Amoxicillin: Peak plasma concentrations are achieved 2 hours after administration. The Cmax is 15,860 ng/mL and the AUC24 is 145,788 ng x hour/mL. Administration with a high-fat meal decreases the Cmax by 30% while increasing the Tmax by 1.5 hours relative to fasting; AUC is not influenced.

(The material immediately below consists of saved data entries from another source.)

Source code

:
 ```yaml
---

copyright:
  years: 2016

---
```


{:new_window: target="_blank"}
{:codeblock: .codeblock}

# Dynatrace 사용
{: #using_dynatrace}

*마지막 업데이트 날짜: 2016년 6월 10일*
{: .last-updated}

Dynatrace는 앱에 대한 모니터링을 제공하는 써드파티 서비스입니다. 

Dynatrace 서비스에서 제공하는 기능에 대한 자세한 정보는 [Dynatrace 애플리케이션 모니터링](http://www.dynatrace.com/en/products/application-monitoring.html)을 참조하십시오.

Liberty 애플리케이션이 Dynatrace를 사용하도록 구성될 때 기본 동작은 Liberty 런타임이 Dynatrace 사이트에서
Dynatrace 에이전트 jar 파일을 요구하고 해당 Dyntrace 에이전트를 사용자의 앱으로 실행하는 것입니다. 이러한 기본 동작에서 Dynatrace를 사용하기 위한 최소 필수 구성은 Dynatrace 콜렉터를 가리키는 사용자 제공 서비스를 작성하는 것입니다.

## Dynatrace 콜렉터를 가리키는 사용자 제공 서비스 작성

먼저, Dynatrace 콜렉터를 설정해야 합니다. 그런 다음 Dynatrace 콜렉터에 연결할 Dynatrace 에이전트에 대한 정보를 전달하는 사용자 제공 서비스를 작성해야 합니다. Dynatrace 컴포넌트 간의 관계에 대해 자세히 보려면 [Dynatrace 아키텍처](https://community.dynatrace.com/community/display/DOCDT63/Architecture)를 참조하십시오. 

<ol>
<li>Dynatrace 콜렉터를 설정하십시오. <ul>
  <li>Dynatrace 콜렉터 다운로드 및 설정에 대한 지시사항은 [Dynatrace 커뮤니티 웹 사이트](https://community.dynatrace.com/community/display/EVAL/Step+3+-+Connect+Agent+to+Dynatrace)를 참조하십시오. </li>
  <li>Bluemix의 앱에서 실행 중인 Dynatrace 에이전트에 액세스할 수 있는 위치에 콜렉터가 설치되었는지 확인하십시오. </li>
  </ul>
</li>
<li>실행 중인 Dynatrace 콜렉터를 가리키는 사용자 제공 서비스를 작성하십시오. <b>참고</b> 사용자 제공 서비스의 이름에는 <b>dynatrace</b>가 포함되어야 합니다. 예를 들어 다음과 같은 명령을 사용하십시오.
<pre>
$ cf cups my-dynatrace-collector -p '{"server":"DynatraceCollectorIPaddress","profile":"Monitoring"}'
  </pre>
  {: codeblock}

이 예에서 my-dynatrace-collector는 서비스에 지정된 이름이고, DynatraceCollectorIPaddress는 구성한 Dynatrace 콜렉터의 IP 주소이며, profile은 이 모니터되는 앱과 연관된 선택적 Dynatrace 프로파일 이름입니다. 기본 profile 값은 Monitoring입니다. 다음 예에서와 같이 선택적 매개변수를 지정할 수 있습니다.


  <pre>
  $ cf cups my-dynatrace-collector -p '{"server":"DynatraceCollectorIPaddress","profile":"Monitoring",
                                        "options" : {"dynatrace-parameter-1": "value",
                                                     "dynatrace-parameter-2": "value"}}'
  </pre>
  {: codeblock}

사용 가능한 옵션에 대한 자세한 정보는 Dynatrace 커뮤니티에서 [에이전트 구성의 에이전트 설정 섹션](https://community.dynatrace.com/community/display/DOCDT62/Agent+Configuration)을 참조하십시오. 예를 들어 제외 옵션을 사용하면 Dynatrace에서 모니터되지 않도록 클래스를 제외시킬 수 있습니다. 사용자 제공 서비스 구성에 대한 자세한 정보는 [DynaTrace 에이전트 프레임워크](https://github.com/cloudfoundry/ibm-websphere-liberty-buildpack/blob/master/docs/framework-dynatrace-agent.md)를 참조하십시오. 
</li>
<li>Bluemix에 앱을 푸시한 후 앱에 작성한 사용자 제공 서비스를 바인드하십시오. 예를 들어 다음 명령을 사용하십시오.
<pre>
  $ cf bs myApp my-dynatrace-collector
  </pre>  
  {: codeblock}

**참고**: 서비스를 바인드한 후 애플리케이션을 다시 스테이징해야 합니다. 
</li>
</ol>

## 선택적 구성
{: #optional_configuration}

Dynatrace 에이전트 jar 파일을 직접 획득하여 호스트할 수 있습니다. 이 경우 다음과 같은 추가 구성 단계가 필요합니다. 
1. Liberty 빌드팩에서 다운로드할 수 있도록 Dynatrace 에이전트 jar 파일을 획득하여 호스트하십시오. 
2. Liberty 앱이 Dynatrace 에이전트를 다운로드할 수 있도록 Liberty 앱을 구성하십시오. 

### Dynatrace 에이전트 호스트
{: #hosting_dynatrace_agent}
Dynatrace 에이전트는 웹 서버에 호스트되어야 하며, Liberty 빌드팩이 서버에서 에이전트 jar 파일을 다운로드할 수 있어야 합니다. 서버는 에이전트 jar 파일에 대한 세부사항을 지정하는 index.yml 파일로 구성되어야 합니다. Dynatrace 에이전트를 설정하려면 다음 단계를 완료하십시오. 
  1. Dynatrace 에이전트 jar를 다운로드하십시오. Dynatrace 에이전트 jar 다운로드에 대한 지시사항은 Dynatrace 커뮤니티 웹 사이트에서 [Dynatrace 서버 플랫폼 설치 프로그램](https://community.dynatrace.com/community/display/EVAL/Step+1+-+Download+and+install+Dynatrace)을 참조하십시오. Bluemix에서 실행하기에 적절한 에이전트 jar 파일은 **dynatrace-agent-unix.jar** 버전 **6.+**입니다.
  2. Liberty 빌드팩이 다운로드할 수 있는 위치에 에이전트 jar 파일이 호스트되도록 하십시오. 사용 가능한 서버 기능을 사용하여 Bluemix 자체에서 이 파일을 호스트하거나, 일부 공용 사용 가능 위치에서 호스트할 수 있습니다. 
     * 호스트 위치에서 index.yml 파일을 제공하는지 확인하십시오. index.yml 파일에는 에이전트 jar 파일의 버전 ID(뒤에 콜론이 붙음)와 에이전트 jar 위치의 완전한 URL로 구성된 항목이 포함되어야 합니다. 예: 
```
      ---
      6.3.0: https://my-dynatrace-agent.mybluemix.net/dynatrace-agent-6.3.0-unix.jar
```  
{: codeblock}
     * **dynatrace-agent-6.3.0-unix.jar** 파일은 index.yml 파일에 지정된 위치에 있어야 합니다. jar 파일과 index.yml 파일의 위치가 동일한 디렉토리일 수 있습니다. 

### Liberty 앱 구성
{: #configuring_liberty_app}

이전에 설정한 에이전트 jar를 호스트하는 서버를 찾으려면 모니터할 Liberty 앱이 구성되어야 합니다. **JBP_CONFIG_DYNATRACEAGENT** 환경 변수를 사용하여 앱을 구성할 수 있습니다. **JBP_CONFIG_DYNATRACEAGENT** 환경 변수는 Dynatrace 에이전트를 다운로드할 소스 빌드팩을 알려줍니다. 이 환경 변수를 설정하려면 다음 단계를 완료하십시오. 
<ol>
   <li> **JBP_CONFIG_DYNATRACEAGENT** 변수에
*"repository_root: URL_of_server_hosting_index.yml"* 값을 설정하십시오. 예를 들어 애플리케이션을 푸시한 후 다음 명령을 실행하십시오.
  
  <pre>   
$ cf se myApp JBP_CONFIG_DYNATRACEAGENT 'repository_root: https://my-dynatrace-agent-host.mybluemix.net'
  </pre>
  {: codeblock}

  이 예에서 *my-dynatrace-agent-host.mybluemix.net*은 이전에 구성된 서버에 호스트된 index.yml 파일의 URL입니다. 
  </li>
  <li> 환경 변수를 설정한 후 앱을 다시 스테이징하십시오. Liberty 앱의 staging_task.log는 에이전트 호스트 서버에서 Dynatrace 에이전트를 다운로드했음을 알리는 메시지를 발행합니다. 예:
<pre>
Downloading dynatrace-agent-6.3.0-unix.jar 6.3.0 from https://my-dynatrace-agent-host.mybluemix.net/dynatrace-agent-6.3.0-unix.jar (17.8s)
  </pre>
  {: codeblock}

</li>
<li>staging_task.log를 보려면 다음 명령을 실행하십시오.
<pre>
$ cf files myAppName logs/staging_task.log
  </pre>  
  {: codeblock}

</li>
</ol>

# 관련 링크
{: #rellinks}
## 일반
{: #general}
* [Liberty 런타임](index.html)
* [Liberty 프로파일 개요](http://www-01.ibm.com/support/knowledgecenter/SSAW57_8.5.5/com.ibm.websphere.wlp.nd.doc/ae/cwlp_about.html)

Rifabutin: Peak plasma concentrations are achieved 3 hours after administration. The Cmax is 88 ng/mL and the AUC24 is 1,320 ng x hour/mL. Administration with a high-fat meal increases the Cmax by 14% and the AUC by 23% while increasing the Tmax by 2 hours relative to fasting.
-Special Populations
Hepatic Impairment
The pharmacokinetics of amoxicillin and rifabutin in patients with moderate and severe hepatic impairment are not known. In patients with chronic hepatic disease classified as Child-Pugh Class A (n = 3), B (n = 4), and C (n = 1), the bioavailability of omeprazole increased to approximately 100% compared to healthy subjects, reflecting decreased first-pass effect. The plasma half-life of omeprazole increased to nearly 3 hours compared with the half-life in healthy subjects of 0.5 to 1 hour. Plasma clearance averaged 70 mL/minute, compared to 500 to 600 mL/minute in healthy subjects.
Renal Impairment
For omeprazole, no clinically meaningful change in bioavailability was reported in patients with chronic renal impairment (CrCl 10 to 62 mL/minute/1.73 m2). Amoxicillin is primarily eliminated by the kidney. Studies in adult patients have shown that the elimination half-life of amoxicillin is prolonged to approximately 10 to 13 hours in patients with end-stage renal disease. Rifabutin disposition was studied after a 300 mg dose in 18 patients with varying degrees of renal function. The rifabutin AUC increased by about 41% in patients with mild to moderate renal impairment (CrCl 30 to 61 mL/minute) and by about 71% in patients with severe renal impairment (CrCl less than 30 mL/minute) as compared to patients with a CrCl between 61 and 74 mL/minute.